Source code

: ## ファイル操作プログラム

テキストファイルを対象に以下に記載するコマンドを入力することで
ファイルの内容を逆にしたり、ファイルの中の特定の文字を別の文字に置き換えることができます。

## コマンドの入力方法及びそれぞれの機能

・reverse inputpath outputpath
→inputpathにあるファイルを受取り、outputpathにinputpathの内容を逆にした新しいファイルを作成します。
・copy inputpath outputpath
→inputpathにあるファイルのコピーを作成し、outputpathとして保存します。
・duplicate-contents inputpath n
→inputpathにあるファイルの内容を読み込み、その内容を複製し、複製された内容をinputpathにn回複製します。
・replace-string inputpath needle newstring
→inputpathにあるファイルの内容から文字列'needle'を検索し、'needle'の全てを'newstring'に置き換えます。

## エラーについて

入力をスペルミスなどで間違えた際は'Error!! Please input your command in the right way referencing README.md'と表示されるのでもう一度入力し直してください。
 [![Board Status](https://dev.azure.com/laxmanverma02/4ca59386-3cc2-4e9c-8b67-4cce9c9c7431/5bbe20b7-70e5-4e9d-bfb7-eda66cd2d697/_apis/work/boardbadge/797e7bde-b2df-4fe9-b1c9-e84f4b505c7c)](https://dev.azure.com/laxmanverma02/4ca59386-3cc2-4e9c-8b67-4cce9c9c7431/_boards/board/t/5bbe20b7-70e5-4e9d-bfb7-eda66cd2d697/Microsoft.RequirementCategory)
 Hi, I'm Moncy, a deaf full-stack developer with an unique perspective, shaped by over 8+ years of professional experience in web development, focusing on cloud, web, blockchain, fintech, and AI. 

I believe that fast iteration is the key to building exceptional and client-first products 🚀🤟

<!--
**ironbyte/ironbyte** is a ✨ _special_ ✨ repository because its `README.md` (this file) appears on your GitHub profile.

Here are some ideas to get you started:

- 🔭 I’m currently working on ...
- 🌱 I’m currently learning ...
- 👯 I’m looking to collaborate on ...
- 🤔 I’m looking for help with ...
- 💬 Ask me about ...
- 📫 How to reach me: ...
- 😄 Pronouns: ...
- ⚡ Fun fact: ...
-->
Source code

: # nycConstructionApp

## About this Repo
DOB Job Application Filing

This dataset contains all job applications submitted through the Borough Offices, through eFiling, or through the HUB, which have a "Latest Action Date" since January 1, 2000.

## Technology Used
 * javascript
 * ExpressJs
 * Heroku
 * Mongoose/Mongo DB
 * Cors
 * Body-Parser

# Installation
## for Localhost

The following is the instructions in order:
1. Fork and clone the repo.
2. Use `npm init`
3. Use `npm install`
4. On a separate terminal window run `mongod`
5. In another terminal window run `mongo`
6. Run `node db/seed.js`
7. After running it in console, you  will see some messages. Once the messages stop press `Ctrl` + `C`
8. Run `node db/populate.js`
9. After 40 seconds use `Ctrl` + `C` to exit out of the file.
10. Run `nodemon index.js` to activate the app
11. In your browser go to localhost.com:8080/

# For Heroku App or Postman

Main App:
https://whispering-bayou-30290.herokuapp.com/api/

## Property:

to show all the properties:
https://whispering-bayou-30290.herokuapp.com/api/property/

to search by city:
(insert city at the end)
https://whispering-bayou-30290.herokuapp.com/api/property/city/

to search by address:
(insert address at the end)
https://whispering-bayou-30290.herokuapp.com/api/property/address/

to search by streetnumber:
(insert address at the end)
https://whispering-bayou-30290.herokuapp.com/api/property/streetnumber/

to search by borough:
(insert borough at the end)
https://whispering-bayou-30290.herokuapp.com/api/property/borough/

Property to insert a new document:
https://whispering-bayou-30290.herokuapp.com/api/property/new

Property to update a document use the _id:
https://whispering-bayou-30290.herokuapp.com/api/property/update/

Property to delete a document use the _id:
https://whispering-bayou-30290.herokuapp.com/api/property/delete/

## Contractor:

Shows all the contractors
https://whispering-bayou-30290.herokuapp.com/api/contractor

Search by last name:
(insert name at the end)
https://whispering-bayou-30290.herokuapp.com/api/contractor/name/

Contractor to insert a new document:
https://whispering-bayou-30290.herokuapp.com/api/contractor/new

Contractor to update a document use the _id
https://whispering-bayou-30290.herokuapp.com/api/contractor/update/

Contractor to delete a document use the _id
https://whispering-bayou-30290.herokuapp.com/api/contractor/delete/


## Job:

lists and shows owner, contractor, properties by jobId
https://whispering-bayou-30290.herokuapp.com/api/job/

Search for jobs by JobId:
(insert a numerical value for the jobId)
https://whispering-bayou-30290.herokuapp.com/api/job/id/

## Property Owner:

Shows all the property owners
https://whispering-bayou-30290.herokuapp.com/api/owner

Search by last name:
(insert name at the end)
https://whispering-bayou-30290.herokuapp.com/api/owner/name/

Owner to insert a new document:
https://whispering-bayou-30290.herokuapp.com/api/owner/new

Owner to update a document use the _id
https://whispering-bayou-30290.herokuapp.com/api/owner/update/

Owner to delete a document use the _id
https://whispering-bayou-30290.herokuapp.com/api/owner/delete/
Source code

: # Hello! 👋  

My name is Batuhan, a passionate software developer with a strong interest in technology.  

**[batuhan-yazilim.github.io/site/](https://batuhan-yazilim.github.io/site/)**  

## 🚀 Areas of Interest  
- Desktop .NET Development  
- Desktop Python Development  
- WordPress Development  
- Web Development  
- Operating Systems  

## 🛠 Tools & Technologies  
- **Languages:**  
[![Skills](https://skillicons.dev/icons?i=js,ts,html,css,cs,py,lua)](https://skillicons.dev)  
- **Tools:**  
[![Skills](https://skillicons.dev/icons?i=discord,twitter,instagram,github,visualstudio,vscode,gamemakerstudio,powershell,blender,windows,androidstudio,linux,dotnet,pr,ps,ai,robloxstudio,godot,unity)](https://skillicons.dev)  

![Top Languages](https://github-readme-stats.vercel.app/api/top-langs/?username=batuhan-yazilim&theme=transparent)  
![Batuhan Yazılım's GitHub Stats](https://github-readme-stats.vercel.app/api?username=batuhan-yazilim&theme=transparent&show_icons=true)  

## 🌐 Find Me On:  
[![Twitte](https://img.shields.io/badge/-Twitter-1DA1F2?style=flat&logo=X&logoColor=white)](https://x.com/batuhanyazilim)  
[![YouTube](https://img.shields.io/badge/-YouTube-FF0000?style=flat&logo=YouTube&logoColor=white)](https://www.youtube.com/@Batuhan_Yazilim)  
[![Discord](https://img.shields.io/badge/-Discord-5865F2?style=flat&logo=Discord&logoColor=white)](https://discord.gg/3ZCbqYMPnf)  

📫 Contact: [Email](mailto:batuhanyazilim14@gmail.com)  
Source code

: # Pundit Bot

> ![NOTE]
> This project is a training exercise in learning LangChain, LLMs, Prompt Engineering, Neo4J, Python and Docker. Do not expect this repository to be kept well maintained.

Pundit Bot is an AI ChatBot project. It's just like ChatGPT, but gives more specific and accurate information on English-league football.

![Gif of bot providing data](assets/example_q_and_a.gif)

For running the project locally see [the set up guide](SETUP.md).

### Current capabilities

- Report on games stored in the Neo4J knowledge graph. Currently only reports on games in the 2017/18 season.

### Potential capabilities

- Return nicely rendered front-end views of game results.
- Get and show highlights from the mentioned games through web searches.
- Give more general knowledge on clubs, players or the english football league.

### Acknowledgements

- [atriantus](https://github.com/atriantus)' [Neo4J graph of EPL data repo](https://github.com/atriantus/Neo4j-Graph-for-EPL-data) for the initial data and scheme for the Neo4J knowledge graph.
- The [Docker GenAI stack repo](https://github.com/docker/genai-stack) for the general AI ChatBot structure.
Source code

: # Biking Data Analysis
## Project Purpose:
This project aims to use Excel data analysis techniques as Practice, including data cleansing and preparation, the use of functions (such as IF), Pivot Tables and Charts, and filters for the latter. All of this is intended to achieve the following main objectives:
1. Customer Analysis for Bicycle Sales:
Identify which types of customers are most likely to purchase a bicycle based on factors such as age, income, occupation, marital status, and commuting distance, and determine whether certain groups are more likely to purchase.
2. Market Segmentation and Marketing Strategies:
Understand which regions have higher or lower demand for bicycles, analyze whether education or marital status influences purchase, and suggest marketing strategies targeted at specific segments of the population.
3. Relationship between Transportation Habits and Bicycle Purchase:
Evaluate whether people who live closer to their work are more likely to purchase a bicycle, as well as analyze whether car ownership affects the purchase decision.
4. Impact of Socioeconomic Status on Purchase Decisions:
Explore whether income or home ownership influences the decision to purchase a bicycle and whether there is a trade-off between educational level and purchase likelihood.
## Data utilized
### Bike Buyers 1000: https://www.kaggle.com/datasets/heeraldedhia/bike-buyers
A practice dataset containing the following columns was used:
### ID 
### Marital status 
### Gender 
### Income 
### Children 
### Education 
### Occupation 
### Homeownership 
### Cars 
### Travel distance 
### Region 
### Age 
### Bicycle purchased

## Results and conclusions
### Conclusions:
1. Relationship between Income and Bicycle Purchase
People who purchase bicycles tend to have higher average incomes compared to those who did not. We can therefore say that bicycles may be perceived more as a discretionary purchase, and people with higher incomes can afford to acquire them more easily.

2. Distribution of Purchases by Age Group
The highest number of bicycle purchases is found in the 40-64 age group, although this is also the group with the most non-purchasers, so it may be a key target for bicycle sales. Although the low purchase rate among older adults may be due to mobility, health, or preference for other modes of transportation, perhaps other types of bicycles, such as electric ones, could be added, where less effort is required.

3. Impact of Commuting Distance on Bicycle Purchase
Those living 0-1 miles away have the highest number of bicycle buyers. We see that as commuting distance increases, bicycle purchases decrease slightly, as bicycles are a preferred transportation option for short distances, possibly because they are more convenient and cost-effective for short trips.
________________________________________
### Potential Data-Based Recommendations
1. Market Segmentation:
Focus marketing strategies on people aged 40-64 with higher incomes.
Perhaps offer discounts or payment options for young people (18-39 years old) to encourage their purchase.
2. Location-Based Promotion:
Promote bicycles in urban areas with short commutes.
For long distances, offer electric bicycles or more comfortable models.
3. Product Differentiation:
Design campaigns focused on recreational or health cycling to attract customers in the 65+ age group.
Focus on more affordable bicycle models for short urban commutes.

_BRIEF_
Reproduce exactly, and only, the part of the listing above that begins at the line with "- WordPress Development" and goes on through the line with "kept well maintained.".

_SOLUTION TO THE EXERCISE_
- WordPress Development  
- Web Development  
- Operating Systems  

## 🛠 Tools & Technologies  
- **Languages:**  
[![Skills](https://skillicons.dev/icons?i=js,ts,html,css,cs,py,lua)](https://skillicons.dev)  
- **Tools:**  
[![Skills](https://skillicons.dev/icons?i=discord,twitter,instagram,github,visualstudio,vscode,gamemakerstudio,powershell,blender,windows,androidstudio,linux,dotnet,pr,ps,ai,robloxstudio,godot,unity)](https://skillicons.dev)  

![Top Languages](https://github-readme-stats.vercel.app/api/top-langs/?username=batuhan-yazilim&theme=transparent)  
![Batuhan Yazılım's GitHub Stats](https://github-readme-stats.vercel.app/api?username=batuhan-yazilim&theme=transparent&show_icons=true)  

## 🌐 Find Me On:  
[![Twitte](https://img.shields.io/badge/-Twitter-1DA1F2?style=flat&logo=X&logoColor=white)](https://x.com/batuhanyazilim)  
[![YouTube](https://img.shields.io/badge/-YouTube-FF0000?style=flat&logo=YouTube&logoColor=white)](https://www.youtube.com/@Batuhan_Yazilim)  
[![Discord](https://img.shields.io/badge/-Discord-5865F2?style=flat&logo=Discord&logoColor=white)](https://discord.gg/3ZCbqYMPnf)  

📫 Contact: [Email](mailto:batuhanyazilim14@gmail.com)  
Source code

: # Pundit Bot

> ![NOTE]
> This project is a training exercise in learning LangChain, LLMs, Prompt Engineering, Neo4J, Python and Docker. Do not expect this repository to be kept well maintained.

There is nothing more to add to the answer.